Write only how many lines in this data include "DoxyCompactItemize".

■ ■ ■ ■

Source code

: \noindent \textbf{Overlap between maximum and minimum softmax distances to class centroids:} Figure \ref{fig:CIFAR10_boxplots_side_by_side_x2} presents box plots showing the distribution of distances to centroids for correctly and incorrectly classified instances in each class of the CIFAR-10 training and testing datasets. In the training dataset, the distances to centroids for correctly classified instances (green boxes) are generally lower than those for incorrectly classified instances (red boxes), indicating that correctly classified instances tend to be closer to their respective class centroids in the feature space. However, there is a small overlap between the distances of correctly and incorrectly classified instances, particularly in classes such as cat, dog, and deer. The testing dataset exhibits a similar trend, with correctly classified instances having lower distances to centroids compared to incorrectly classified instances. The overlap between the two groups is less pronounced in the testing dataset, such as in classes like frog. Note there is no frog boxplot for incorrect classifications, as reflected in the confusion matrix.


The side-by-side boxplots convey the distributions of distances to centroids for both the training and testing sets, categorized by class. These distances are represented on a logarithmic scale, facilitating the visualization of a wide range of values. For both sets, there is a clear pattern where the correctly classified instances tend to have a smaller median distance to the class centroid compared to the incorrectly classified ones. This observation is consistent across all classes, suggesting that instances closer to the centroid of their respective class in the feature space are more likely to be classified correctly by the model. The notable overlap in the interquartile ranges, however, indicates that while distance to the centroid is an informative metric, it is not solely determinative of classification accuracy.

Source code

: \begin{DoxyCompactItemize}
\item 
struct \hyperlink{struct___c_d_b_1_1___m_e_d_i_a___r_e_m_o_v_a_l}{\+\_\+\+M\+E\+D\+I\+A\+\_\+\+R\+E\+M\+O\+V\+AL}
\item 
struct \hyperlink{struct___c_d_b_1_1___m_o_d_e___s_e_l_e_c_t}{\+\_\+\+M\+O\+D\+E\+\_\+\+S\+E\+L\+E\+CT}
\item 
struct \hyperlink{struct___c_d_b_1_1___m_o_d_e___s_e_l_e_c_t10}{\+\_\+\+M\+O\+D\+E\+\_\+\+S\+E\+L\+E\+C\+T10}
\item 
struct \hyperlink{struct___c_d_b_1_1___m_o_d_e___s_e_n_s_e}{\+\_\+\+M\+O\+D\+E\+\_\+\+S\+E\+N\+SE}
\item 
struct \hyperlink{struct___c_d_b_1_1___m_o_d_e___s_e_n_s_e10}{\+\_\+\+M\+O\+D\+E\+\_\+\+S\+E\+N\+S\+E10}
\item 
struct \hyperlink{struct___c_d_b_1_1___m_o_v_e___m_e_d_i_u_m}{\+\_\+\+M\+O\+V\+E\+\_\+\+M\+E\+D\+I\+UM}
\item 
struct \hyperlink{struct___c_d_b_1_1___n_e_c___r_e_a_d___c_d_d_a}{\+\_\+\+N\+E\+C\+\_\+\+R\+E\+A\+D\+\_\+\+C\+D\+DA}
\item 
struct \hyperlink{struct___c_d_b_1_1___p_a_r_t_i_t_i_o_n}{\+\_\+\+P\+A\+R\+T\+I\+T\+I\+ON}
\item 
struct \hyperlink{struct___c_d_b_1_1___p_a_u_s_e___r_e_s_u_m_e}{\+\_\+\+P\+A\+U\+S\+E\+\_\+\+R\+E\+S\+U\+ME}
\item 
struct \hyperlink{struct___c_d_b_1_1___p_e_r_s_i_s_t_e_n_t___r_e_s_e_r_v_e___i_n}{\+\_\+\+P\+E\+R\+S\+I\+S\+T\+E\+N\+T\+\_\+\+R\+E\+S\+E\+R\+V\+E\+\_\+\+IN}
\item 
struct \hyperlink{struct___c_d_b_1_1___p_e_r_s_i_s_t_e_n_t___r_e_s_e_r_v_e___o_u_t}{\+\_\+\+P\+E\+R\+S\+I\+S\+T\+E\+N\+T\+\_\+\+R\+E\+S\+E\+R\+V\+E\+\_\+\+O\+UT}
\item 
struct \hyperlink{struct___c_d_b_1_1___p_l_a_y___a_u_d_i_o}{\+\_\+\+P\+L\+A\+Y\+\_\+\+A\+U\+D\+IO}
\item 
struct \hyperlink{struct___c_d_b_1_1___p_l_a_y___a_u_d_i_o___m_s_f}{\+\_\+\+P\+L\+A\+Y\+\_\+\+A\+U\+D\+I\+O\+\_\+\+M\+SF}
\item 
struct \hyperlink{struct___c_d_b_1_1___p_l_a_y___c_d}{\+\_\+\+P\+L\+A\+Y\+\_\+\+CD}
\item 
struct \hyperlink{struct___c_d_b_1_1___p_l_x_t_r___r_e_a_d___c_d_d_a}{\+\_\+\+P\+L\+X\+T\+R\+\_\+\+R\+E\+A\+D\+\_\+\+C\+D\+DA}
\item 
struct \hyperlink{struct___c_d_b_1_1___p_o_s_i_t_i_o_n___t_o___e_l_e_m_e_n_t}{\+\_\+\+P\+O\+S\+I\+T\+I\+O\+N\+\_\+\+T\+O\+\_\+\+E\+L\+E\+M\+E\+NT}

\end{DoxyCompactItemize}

■ ■ ■ ■

# Solution for this exercise:
2